As Davison noted, AI tools are also making content creation more efficient, “enabling greater volumes of increasingly personalised ads”, and the ASA assessed an unspecified “growing number of complaints” involving AI-generated ads in 2025 compared to the year prior.

Ads more generally have become increasingly common on social media platforms. According to the ASA’s study of influencer ad disclosure last May, which analysed 50,000 posts across Instagram and TikTok, one in four posts on Instagram are ads. Likewise, one in six on TikTok are ads.

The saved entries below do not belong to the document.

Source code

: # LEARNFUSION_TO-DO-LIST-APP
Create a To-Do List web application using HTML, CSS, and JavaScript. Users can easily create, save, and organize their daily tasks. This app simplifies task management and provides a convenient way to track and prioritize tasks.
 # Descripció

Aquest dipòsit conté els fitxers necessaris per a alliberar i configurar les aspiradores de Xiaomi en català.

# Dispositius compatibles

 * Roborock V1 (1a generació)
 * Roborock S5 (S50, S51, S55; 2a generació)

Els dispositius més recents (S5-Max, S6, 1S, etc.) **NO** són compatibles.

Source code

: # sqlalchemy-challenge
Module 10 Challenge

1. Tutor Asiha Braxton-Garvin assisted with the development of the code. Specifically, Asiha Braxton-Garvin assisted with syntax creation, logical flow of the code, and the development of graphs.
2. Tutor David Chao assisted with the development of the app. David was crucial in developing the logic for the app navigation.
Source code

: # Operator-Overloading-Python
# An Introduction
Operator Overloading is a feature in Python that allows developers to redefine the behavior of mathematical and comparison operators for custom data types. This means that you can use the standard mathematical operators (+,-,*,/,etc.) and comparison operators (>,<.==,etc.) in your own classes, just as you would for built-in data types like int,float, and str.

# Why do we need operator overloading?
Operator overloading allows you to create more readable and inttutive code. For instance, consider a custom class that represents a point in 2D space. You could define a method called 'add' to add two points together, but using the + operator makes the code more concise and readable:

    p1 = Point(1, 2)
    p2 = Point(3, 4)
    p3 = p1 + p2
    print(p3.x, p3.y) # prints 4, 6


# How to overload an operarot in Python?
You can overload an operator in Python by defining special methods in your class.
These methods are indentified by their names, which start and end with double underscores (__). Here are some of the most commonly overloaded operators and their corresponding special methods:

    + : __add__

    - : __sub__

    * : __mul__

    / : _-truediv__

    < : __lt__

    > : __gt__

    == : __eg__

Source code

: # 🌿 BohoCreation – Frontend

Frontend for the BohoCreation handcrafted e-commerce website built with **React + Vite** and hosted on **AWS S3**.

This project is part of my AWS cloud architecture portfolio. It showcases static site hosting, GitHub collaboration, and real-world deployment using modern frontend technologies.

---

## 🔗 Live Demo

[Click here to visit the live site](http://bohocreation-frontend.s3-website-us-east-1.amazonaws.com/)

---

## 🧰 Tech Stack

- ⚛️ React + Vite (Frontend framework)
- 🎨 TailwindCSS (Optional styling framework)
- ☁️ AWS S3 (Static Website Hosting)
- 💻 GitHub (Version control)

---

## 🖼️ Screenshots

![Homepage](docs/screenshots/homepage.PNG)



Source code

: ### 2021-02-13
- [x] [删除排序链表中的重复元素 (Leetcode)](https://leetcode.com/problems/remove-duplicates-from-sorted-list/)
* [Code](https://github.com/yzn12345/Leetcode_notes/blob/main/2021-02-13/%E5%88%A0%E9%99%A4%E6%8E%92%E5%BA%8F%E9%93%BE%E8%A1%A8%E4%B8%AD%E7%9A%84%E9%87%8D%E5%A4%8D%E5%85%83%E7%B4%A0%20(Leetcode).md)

In March, Meta acknowledged its move to algorithmic content recommendations in the “post-follower era”. According to Meta, 70% of the content viewed by Meta users last year came from accounts they did not follow, compared to 0% in 2020.

Influencers, meanwhile, are still failing to disclose sponsored content as ads at an alarmingly high rate.

According to the ASA’s analysis of 509 UK-based accounts, just a slim majority (57%) of influencer ads complied with ASA disclosure rules. While this was up from 35% compliance reported in 2021, there is still substantial room for improvement in disclosure practices, particularly given that one-third (34%) of posts included no disclosure at all.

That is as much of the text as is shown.